Александр Огарев — один из учеников Анатолия Васильева, чаще других работающий за пределами "Школы драматического искусства". В его спектаклях, идущих на малых сценах Молодежного театра и Театра имени Пушкина, антрепризная легковесность сочетается с интеллектуальной иронией. Иногда выходит очень даже неплохо, как в случае с РАМТовским "Стеклянным зверинцем", иногда — из рук вон. "Чудо со щеглом" — случай особый. Господин Огарев решил вернуться в альма-матер, поддержать театр в трудное для него время. В своей постановке он использовал все васильевские принципы. Анатолий Васильев ставил "Из 'Путешествия Онегина'" и "Пушкинский утренник", в которых поэтическое слово сплетается с музыкой и пением, и Александр Огарев соединил никогда не исполнявшуюся со сцены поэму Тарковского с музыкой Шуберта. Васильев любит накладывать на стихи попутный иронический сюжет — Огарев начиняет поэму Тарковского множеством милых шуток. Наконец, Анатолий Васильев в последнее время ставит нарочито длинные спектакли — и его ученик как может затягивает свое "Чудо". Но в итоге "Чудо со щеглом" кажется пародией на васильевские спектакли.

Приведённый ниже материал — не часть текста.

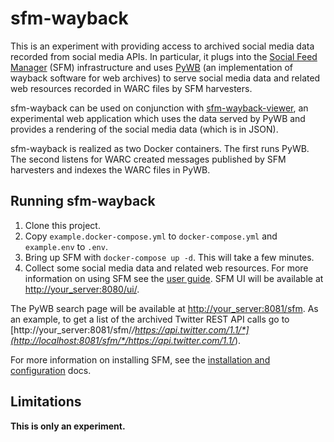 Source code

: # sfm-wayback

This is an experiment with providing access to archived social media data recorded from social media APIs. 
In particular, it plugs into the [Social Feed Manager](go.gwu.edu/sfm) (SFM) infrastructure and uses [PyWB](https://github.com/ikreymer/pywb)
(an implementation of wayback software for web archives) to serve social media data and related web resources recorded 
in WARC files by SFM harvesters.

sfm-wayback can be used on conjunction with [sfm-wayback-viewer](https://github.com/gwu-libraries/sfm-wayback-viewer), 
an experimental web application which uses the data served by PyWB and provides a rendering of the social media data 
(which is in JSON).

sfm-wayback is realized as two Docker containers.  The first runs PyWB.  The second listens for WARC 
created messages published by SFM harvesters and indexes the WARC files in PyWB.

## Running sfm-wayback
1. Clone this project.
2. Copy `example.docker-compose.yml` to `docker-compose.yml` and `example.env` to `.env`.
3. Bring up SFM with `docker-compose up -d`. This will take a few minutes.
4. Collect some social media data and related web resources. For more information on using SFM see the [user
guide](http://sfm.readthedocs.io/en/latest/quickstart.html).  SFM UI will be available at 
[http://your_server:8080/ui/](http://localhost:8080/ui/).

The PyWB search page will be available at [http://your_server:8081/sfm](http://localhost:8081/sfm).
As an example, to get a list of the archived Twitter REST API calls go to 
[http://your_server:8081/sfm/*/https://api.twitter.com/1.1/*](http://localhost:8081/sfm/*/https://api.twitter.com/1.1/*).

For more information on installing SFM, see the [installation and configuration](http://sfm.readthedocs.io/en/latest/install.html) docs.

## Limitations
**This is only an experiment.**
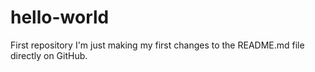 # hello-world
First repository
I'm just making my first changes to the README.md file directly on GitHub.

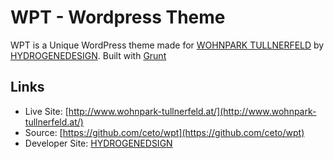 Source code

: # WPT - Wordpress Theme

WPT is a Unique WordPress theme made for [WOHNPARK TULLNERFELD](http://www.wohnpark-tullnerfeld.at/) by [HYDROGENEDESIGN](http://hydrogene.hu/). Built with [Grunt](http://gruntjs.com/)

## Links

* Live Site: [http://www.wohnpark-tullnerfeld.at/](http://www.wohnpark-tullnerfeld.at/)
* Source: [https://github.com/ceto/wpt](https://github.com/ceto/wpt)
* Developer Site: [HYDROGENEDSIGN](http://hydrogene.hu)

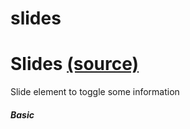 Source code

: 
slides
=============
Slides [(source)](https://github.com/bullhorn/novo-elements/blob/master/projects/novo-elements/src/elements/slides)
============================================================================================

Slide element to toggle some information

##### Basic

<code-example example="basic-slide"></code-example>
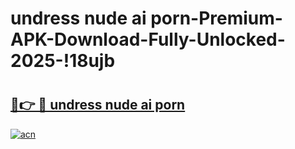 # undress nude ai porn-Premium-APK-Download-Fully-Unlocked-2025-!18ujb

# <h2><a href="https://ifkjy9.esa.edu.pl?src=undress_nude_ai_porn&ref=18ujb">🔗👉 🔴 undress nude ai porn</a></h2>

[![acn](https://github.com/user-attachments/assets/0f9c940e-d8b0-45ae-aac7-cd30a18b3e1c)](https://ifkjy9.esa.edu.pl?src=undress_nude_ai_porn&ref=18ujb)

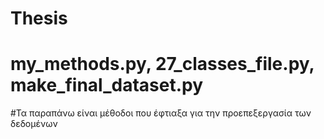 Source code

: # Thesis
# my_methods.py, 27_classes_file.py, make_final_dataset.py
#Τα παραπάνω είναι μέθοδοι που έφτιαξα για την προεπεξεργασία των δεδομένων
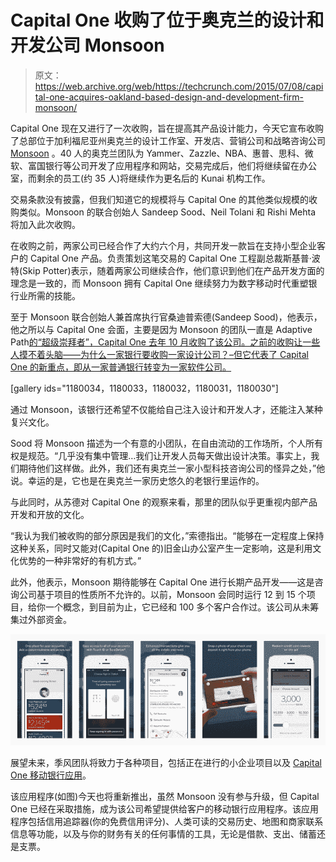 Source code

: # Capital One 收购了位于奥克兰的设计和开发公司 Monsoon 

> 原文：<https://web.archive.org/web/https://techcrunch.com/2015/07/08/capital-one-acquires-oakland-based-design-and-development-firm-monsoon/>

Capital One 现在又进行了一次收购，旨在提高其产品设计能力，今天它宣布收购了总部位于加利福尼亚州奥克兰的设计工作室、开发店、营销公司和战略咨询公司 [Monsoon](https://web.archive.org/web/20230226031358/http://www.monsoonco.com/) 。40 人的奥克兰团队为 Yammer、Zazzle、NBA、惠普、思科、微软、富国银行等公司开发了应用程序和网站，交易完成后，他们将继续留在办公室，而剩余的员工(约 35 人)将继续作为更名后的 Kunai 机构工作。

交易条款没有披露，但我们知道它的规模将与 Capital One 的其他类似规模的收购类似。Monsoon 的联合创始人 Sandeep Sood、Neil Tolani 和 Rishi Mehta 将加入此次收购。

在收购之前，两家公司已经合作了大约六个月，共同开发一款旨在支持小型企业客户的 Capital One 产品。负责策划这笔交易的 Capital One 工程副总裁斯基普·波特(Skip Potter)表示，随着两家公司继续合作，他们意识到他们在产品开发方面的理念是一致的，而 Monsoon 拥有 Capital One 继续努力为数字移动时代重塑银行业所需的技能。

至于 Monsoon 联合创始人兼首席执行官桑迪普索德(Sandeep Sood)，他表示，他之所以与 Capital One 会面，主要是因为 Monsoon 的团队一直是 Adaptive Path[的“超级崇拜者”，Capital One 去年 10 月收购了该公司。之前的收购让一些人摸不着头脑——为什么一家银行要收购一家设计公司？–但它代表了 Capital One 的新重点，即从一家普通银行转变为一家软件公司。](https://web.archive.org/web/20230226031358/https://techcrunch.com/2014/10/02/adaptive-path-acquired-by-capital-one/)

[gallery ids="1180034，1180033，1180032，1180031，1180030"]

通过 Monsoon，该银行还希望不仅能给自己注入设计和开发人才，还能注入某种复兴文化。

Sood 将 Monsoon 描述为一个有意的小团队，在自由流动的工作场所，个人所有权是规范。“几乎没有集中管理…我们让开发人员每天做出设计决策。事实上，我们期待他们这样做。此外，我们还有奥克兰一家小型科技咨询公司的怪异之处，”他说。幸运的是，它也是在奥克兰一家历史悠久的老银行里运作的。

与此同时，从苏德对 Capital One 的观察来看，那里的团队似乎更重视内部产品开发和开放的文化。

“我认为我们被收购的部分原因是我们的文化，”索德指出。“能够在一定程度上保持这种关系，同时又能对(Capital One 的)旧金山办公室产生一定影响，这是利用文化优势的一种非常好的有机方式。”

此外，他表示，Monsoon 期待能够在 Capital One 进行长期产品开发——这是咨询公司基于项目的性质所不允许的。以前，Monsoon 会同时运行 12 到 15 个项目，给你一个概念，到目前为止，它已经和 100 多个客户合作过。该公司从未筹集过外部资金。

![App Store v5 4](img/99493f6ebc4a8b5543aa0c1492e1ab8a.png)

展望未来，季风团队将致力于各种项目，包括正在进行的小企业项目以及 [Capital One 移动银行应用](https://web.archive.org/web/20230226031358/https://itunes.apple.com/us/app/capital-one-mobile/id407558537?mt=8)。

该应用程序(如图)今天也将重新推出，虽然 Monsoon 没有参与升级，但 Capital One 已经在采取措施，成为该公司希望提供给客户的移动银行应用程序。该应用程序包括信用追踪器(你的免费信用评分)、人类可读的交易历史、地图和商家联系信息等功能，以及与你的财务有关的任何事情的工具，无论是借款、支出、储蓄还是支票。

Написанная в 20-е годы, поэма Арсения Тарковского вполне автобиографична: он описывает, как снимал комнату в подмосковной Баковке, томился от одиночества, читал при свечах модную в то время "Антропологию преступления" Чезаре Ламброзо и с ужасом обнаружил в хозяйке дома тот самый преступный тип с "петлистыми ушами", который описан в книге. Сам Тарковский называл поэму шуткой: "Мне захотелось вдруг продолжить традицию 'Домика в Коломне' и 'Тамбовской казначейши'. Я болел и хотел как-то развеселиться". Герой, простудившись в нетопленых комнатах, бредит в горячке, а пожилая хозяйка одержима любовью к красавцу Басу. К весне герой выздоравливает, в его комнате появляется Йота — любительница сирени и жасмина, во все слова вставлявшая "й": "Собайка-хлейб-цвейты-звейзда". Она-то и придумывает подарить хозяйке щегла. В финале помолодевшая хозяйка, позабыв про певца, любуется певчей птичкой, а герои пьют чай в саду. Картинка идиллическая, но, как почти всегда у Тарковского, в ритме поэмы слышится тревога и надрыв: "Ее душа по-птичьи пела / И в струнку вытянулось тело, / Когда на цыпочки привстав, Она вселенной завладела / И утвердила свой устав".
С поэтической тревогой в спектакле Александра Огарева борются всеми способами: нижут стихотворный текст, как бисер, делая бесконечные паузы, во время которых троица героинь спектакля преображается в ведьм — "ламброзиад", кружащих вокруг главного героя. Само действие здесь происходит не в постреволюционной России, где шаляпинского вида Бас (Игорь Данилов), его подруга Сопрано (Мария Зайкова) и молодой поэт (Олег Малахов) живут в нетопленых трущобах, а в каком-то дистиллированном раю, наполненном мелодиями Шуберта. Все тоскливое или недостаточно (с точки зрения режиссера) поэтичное заменяют условностью. Вместо стен деревенского дома — изящные деревянные выгородки (художница Елизавета Дзуцева), а взамен старухи хозяйки — высокая и гибкая Ольга Баландина.
Поверх Тарковского наложен сюжет о том, как юная прима изо всех сил старается привлечь к себе внимание зрителя. Ироничные изгибы госпожи Баландиной, высмеивающей и злополучную героиню Тарковского, и актерскую привычку "тянуть одеяло на себя",— лучшее, что есть в спектакле. Ироничны и Ирина Гонто (Йота) и Мария Зайкова, но на их долю приходится больше текста, режиссер же заставляет их отыгрывать не только каждое слово, но каждый звук. Начавшись вполне условно, действие, бесконечно прерываемое песнями Шуберта, превращается в этакие музыкальные картинки. Прием доводится до абсурда, когда упомянутое в поэме чаепитие превращается в подробную церемонию: герои уставляют стол чайными приборами и сладостями, угощают ими зрителей, открывают кран самовара и покорно ждут, пока наполнятся чашки... К этому моменту суть поэмы, ее тревожные ритмы и ностальгические мотивы счастливо забыты и актерами, и зрителями. Так некоторые мастерицы вышивают бисером: как начнут выводить узоры — не остановишь. А что не по канве, так зато с любовью.